If a line in the entries below includes the string "missing", copy it out.
Data to process Block Start
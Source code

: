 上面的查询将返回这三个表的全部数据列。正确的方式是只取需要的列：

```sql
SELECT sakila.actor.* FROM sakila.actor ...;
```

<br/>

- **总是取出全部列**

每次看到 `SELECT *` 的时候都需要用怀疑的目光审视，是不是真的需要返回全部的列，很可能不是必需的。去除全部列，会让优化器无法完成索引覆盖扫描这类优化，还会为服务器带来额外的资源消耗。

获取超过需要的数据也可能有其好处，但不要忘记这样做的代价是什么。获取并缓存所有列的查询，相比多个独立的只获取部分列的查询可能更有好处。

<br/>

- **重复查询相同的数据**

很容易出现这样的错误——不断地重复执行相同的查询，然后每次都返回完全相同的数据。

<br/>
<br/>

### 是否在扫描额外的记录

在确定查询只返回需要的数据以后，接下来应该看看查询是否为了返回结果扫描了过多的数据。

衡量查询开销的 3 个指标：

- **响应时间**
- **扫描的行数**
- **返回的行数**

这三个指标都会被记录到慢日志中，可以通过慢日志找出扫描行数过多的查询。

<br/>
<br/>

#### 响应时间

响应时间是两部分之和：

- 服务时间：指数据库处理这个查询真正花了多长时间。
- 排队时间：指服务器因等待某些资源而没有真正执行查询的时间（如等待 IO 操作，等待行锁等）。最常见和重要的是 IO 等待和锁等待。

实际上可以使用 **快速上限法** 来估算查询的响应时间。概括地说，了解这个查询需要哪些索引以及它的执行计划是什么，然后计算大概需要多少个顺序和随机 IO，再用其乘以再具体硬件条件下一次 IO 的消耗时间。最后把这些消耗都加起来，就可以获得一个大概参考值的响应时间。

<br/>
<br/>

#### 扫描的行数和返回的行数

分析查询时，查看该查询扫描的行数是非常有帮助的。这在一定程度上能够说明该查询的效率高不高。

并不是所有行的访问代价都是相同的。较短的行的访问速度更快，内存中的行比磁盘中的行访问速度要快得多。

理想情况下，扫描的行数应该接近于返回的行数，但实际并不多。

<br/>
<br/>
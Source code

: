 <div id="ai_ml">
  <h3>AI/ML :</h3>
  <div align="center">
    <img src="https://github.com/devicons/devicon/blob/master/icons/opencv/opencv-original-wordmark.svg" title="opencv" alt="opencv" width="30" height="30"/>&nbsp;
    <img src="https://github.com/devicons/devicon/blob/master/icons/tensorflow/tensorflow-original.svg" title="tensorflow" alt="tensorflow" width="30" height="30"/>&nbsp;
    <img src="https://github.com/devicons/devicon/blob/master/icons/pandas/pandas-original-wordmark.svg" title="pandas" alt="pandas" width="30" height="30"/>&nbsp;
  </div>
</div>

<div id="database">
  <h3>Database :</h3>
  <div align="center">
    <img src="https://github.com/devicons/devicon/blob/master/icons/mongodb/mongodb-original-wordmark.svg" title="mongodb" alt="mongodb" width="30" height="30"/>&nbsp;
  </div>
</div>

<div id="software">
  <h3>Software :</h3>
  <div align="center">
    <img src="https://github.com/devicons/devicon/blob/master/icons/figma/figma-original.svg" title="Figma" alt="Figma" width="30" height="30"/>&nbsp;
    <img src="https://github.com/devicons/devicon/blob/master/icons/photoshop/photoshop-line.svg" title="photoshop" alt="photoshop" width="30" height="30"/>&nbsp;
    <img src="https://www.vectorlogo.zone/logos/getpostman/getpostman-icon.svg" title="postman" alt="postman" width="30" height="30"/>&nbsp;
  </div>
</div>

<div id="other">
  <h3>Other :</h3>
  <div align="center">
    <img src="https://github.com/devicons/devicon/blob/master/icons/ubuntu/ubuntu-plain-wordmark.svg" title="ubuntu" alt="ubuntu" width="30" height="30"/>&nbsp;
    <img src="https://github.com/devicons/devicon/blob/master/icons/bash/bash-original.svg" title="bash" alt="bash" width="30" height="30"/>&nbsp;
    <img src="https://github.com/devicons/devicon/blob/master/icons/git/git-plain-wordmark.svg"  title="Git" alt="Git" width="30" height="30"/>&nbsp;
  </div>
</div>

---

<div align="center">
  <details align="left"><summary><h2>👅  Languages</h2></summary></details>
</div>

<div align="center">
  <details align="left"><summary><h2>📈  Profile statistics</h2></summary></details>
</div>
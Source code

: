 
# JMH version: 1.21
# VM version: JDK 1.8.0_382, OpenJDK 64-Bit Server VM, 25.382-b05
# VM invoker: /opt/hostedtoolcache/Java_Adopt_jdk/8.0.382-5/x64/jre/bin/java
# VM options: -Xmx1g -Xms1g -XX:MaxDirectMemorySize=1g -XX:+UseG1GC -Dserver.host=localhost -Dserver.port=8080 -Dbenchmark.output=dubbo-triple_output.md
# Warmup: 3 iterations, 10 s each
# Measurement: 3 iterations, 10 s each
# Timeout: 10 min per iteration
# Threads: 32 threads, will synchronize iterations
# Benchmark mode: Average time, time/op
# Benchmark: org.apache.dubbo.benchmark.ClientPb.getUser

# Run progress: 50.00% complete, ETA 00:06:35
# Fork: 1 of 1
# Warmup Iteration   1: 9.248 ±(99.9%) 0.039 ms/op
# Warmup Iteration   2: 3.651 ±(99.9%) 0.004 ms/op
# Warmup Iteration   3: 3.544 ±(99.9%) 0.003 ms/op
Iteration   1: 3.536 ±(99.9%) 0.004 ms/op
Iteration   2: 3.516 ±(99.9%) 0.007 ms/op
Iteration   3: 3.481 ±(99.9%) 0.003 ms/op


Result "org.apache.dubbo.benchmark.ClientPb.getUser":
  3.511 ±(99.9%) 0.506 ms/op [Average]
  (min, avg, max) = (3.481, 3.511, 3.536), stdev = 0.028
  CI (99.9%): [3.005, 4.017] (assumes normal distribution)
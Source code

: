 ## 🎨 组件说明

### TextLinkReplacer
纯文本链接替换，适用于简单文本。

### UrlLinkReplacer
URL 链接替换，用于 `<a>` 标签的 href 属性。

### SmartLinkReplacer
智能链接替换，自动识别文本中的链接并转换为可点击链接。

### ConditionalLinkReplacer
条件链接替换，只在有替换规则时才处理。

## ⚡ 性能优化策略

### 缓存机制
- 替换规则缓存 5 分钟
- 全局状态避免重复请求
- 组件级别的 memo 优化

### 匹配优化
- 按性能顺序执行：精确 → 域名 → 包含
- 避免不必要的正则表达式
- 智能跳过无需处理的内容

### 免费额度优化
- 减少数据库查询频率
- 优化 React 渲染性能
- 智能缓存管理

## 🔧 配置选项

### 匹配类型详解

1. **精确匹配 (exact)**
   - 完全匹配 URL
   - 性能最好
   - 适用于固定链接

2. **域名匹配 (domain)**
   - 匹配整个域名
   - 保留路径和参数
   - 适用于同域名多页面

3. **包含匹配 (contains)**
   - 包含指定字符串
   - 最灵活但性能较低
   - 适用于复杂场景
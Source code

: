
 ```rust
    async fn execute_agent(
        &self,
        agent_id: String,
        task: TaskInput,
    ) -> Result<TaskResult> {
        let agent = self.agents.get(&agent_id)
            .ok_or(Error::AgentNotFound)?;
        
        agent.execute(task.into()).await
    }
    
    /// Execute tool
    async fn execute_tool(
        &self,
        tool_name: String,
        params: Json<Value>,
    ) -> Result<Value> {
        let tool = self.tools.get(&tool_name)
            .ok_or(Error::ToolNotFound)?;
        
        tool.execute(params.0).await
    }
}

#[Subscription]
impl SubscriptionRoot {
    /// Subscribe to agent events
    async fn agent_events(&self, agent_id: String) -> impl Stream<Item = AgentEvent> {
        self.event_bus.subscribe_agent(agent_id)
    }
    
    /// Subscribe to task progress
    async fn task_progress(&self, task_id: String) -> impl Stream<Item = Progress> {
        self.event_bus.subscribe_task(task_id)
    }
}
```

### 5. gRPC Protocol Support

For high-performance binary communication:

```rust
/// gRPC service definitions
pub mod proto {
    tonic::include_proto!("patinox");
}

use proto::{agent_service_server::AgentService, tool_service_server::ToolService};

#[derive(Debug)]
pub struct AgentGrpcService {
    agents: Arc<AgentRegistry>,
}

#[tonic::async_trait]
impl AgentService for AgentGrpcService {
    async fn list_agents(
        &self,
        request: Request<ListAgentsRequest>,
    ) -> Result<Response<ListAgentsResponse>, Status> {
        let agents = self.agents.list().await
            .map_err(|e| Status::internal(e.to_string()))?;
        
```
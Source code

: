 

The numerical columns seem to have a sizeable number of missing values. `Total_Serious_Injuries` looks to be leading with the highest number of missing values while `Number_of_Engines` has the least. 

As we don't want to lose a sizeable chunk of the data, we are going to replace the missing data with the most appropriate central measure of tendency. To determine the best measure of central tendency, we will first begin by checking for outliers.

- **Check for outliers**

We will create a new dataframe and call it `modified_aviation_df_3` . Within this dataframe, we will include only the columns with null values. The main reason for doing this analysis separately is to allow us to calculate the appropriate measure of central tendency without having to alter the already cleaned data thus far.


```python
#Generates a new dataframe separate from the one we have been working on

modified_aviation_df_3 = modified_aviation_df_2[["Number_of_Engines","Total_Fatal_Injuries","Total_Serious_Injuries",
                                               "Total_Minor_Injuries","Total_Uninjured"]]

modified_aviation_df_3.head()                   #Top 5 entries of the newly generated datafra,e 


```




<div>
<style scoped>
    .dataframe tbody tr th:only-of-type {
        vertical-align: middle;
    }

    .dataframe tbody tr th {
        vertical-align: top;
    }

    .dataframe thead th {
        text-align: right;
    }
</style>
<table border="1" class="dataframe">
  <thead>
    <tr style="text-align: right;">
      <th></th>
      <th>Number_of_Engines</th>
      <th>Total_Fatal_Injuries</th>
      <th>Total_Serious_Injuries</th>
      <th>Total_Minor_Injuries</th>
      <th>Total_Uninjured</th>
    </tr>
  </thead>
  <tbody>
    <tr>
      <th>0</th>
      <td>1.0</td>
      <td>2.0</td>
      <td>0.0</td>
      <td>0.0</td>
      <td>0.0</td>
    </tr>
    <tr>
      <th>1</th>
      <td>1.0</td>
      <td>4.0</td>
Data to process Block End
• _Task result_
The numerical columns seem to have a sizeable number of missing values. `Total_Serious_Injuries` looks to be leading with the highest number of missing values while `Number_of_Engines` has the least. 
As we don't want to lose a sizeable chunk of the data, we are going to replace the missing data with the most appropriate central measure of tendency. To determine the best measure of central tendency, we will first begin by checking for outliers.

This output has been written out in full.